■ Task details
Keeping every word intact, reproduce all of the records.

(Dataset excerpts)
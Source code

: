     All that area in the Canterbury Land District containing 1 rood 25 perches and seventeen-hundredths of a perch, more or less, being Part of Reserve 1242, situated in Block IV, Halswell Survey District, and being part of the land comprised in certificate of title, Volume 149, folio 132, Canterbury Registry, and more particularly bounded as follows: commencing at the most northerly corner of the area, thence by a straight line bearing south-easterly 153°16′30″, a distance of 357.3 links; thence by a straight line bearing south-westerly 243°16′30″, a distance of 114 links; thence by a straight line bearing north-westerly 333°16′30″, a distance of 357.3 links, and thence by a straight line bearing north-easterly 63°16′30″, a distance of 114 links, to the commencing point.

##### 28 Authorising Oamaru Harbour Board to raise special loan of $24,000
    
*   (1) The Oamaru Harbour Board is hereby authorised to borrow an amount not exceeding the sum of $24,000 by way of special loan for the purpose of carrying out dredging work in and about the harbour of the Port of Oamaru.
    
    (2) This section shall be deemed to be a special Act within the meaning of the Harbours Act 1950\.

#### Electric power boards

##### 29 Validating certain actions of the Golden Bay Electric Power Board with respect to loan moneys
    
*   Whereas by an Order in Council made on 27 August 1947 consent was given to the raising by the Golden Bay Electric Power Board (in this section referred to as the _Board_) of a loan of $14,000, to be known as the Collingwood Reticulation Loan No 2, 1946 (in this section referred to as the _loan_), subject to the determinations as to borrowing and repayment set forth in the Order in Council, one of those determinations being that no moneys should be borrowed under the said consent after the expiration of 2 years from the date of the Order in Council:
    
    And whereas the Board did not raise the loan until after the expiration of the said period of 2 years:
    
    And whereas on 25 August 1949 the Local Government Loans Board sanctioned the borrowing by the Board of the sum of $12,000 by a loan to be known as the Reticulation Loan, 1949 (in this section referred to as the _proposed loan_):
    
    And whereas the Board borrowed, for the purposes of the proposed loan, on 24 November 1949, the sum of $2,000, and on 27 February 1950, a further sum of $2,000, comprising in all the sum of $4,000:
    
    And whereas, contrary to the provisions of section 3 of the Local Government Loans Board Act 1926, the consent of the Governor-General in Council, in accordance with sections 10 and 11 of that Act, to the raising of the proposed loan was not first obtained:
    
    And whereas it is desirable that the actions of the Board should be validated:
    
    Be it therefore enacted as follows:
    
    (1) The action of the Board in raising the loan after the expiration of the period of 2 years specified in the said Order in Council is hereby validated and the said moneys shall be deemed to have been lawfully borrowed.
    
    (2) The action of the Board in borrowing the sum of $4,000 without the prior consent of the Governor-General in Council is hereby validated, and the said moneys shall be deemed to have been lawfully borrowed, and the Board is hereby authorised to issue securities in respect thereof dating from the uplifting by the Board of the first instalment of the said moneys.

■ Output
Source code

:     All that area in the Canterbury Land District containing 1 rood 25 perches and seventeen-hundredths of a perch, more or less, being Part of Reserve 1242, situated in Block IV, Halswell Survey District, and being part of the land comprised in certificate of title, Volume 149, folio 132, Canterbury Registry, and more particularly bounded as follows: commencing at the most northerly corner of the area, thence by a straight line bearing south-easterly 153°16′30″, a distance of 357.3 links; thence by a straight line bearing south-westerly 243°16′30″, a distance of 114 links; thence by a straight line bearing north-westerly 333°16′30″, a distance of 357.3 links, and thence by a straight line bearing north-easterly 63°16′30″, a distance of 114 links, to the commencing point.

##### 28 Authorising Oamaru Harbour Board to raise special loan of $24,000
    
*   (1) The Oamaru Harbour Board is hereby authorised to borrow an amount not exceeding the sum of $24,000 by way of special loan for the purpose of carrying out dredging work in and about the harbour of the Port of Oamaru.
    
    (2) This section shall be deemed to be a special Act within the meaning of the Harbours Act 1950\.

#### Electric power boards

##### 29 Validating certain actions of the Golden Bay Electric Power Board with respect to loan moneys
    
*   Whereas by an Order in Council made on 27 August 1947 consent was given to the raising by the Golden Bay Electric Power Board (in this section referred to as the _Board_) of a loan of $14,000, to be known as the Collingwood Reticulation Loan No 2, 1946 (in this section referred to as the _loan_), subject to the determinations as to borrowing and repayment set forth in the Order in Council, one of those determinations being that no moneys should be borrowed under the said consent after the expiration of 2 years from the date of the Order in Council:
    
    And whereas the Board did not raise the loan until after the expiration of the said period of 2 years:
    
    And whereas on 25 August 1949 the Local Government Loans Board sanctioned the borrowing by the Board of the sum of $12,000 by a loan to be known as the Reticulation Loan, 1949 (in this section referred to as the _proposed loan_):
    
    And whereas the Board borrowed, for the purposes of the proposed loan, on 24 November 1949, the sum of $2,000, and on 27 February 1950, a further sum of $2,000, comprising in all the sum of $4,000:
    
    And whereas, contrary to the provisions of section 3 of the Local Government Loans Board Act 1926, the consent of the Governor-General in Council, in accordance with sections 10 and 11 of that Act, to the raising of the proposed loan was not first obtained:
    
    And whereas it is desirable that the actions of the Board should be validated:
    
    Be it therefore enacted as follows:
    
    (1) The action of the Board in raising the loan after the expiration of the period of 2 years specified in the said Order in Council is hereby validated and the said moneys shall be deemed to have been lawfully borrowed.
    
    (2) The action of the Board in borrowing the sum of $4,000 without the prior consent of the Governor-General in Council is hereby validated, and the said moneys shall be deemed to have been lawfully borrowed, and the Board is hereby authorised to issue securities in respect thereof dating from the uplifting by the Board of the first instalment of the said moneys.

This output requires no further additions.